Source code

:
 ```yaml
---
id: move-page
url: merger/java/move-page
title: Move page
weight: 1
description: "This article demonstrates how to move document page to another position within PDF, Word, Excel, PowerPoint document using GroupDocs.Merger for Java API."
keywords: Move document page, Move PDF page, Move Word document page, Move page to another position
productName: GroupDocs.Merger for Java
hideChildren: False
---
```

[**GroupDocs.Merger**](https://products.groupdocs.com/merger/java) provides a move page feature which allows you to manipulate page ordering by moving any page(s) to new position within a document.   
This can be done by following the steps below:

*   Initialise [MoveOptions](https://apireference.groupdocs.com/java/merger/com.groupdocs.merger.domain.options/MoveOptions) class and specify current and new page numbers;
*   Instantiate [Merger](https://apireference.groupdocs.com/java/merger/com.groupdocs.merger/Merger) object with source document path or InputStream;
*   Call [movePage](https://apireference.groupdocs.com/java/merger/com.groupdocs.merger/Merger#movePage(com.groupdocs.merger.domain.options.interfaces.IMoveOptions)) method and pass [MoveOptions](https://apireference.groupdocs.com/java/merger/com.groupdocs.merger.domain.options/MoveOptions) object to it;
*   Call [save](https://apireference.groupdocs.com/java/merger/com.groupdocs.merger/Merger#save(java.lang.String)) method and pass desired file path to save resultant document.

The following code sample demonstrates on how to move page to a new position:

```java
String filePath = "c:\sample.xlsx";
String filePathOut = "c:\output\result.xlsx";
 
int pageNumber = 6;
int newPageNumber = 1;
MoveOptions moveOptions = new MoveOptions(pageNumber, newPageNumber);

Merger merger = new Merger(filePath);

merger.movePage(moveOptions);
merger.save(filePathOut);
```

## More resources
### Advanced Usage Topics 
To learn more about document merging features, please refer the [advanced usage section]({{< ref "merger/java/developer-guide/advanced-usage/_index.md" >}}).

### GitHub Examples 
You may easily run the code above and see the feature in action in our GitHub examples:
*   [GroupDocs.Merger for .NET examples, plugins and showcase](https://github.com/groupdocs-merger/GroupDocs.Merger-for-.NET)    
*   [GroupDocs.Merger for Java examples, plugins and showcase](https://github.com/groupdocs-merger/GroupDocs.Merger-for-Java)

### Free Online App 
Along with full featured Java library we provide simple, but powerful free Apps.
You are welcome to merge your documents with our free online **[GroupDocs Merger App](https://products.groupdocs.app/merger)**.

● Your task: For the word "code", find all matching lines in the entries above and copy them out.

● Final answer:
Source code
The following code sample demonstrates on how to move page to a new position:
You may easily run the code above and see the feature in action in our GitHub examples:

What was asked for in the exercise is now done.